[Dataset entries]
-=-=-
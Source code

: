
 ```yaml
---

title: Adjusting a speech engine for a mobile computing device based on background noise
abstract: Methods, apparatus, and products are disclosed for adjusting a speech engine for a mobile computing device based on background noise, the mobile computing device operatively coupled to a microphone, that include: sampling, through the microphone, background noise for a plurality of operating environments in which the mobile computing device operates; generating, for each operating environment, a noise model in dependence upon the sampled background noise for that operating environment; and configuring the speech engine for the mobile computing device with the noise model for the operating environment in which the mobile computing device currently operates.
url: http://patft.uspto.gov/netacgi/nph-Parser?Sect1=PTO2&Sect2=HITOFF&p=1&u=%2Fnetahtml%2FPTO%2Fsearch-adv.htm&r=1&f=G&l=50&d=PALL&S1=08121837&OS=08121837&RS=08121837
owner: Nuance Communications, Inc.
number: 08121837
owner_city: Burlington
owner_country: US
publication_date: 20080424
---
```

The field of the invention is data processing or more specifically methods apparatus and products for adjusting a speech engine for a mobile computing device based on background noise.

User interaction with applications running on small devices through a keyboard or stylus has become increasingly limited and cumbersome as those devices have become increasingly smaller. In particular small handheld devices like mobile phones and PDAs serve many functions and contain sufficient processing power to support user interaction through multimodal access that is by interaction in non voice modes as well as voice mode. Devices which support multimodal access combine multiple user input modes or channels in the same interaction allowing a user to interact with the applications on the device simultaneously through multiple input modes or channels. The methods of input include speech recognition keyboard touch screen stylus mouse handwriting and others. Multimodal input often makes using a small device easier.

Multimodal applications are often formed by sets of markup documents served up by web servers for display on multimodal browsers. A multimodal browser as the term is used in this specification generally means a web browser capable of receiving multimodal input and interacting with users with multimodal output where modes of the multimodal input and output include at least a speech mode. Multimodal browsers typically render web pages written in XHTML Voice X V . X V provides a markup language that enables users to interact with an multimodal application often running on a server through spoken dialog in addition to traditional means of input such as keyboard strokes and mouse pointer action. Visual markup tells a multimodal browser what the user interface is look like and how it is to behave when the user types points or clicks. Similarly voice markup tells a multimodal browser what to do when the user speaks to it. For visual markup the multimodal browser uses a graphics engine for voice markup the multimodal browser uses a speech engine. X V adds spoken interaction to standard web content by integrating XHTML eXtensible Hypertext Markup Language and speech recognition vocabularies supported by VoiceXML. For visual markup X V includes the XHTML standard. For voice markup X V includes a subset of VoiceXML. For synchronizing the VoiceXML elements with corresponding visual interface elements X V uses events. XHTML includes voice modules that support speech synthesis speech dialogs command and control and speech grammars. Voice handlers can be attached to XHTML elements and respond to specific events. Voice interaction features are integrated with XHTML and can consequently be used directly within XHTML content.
-=-=-
Task requirements:
Reproduce all the data exactly. Include every line.

Result of the task:
Source code

:
 ```yaml
---

title: Adjusting a speech engine for a mobile computing device based on background noise
abstract: Methods, apparatus, and products are disclosed for adjusting a speech engine for a mobile computing device based on background noise, the mobile computing device operatively coupled to a microphone, that include: sampling, through the microphone, background noise for a plurality of operating environments in which the mobile computing device operates; generating, for each operating environment, a noise model in dependence upon the sampled background noise for that operating environment; and configuring the speech engine for the mobile computing device with the noise model for the operating environment in which the mobile computing device currently operates.
url: http://patft.uspto.gov/netacgi/nph-Parser?Sect1=PTO2&Sect2=HITOFF&p=1&u=%2Fnetahtml%2FPTO%2Fsearch-adv.htm&r=1&f=G&l=50&d=PALL&S1=08121837&OS=08121837&RS=08121837
owner: Nuance Communications, Inc.
number: 08121837
owner_city: Burlington
owner_country: US
publication_date: 20080424
---
```

The field of the invention is data processing or more specifically methods apparatus and products for adjusting a speech engine for a mobile computing device based on background noise.

User interaction with applications running on small devices through a keyboard or stylus has become increasingly limited and cumbersome as those devices have become increasingly smaller. In particular small handheld devices like mobile phones and PDAs serve many functions and contain sufficient processing power to support user interaction through multimodal access that is by interaction in non voice modes as well as voice mode. Devices which support multimodal access combine multiple user input modes or channels in the same interaction allowing a user to interact with the applications on the device simultaneously through multiple input modes or channels. The methods of input include speech recognition keyboard touch screen stylus mouse handwriting and others. Multimodal input often makes using a small device easier.

Multimodal applications are often formed by sets of markup documents served up by web servers for display on multimodal browsers. A multimodal browser as the term is used in this specification generally means a web browser capable of receiving multimodal input and interacting with users with multimodal output where modes of the multimodal input and output include at least a speech mode. Multimodal browsers typically render web pages written in XHTML Voice X V . X V provides a markup language that enables users to interact with an multimodal application often running on a server through spoken dialog in addition to traditional means of input such as keyboard strokes and mouse pointer action. Visual markup tells a multimodal browser what the user interface is look like and how it is to behave when the user types points or clicks. Similarly voice markup tells a multimodal browser what to do when the user speaks to it. For visual markup the multimodal browser uses a graphics engine for voice markup the multimodal browser uses a speech engine. X V adds spoken interaction to standard web content by integrating XHTML eXtensible Hypertext Markup Language and speech recognition vocabularies supported by VoiceXML. For visual markup X V includes the XHTML standard. For voice markup X V includes a subset of VoiceXML. For synchronizing the VoiceXML elements with corresponding visual interface elements X V uses events. XHTML includes voice modules that support speech synthesis speech dialogs command and control and speech grammars. Voice handlers can be attached to XHTML elements and respond to specific events. Voice interaction features are integrated with XHTML and can consequently be used directly within XHTML content.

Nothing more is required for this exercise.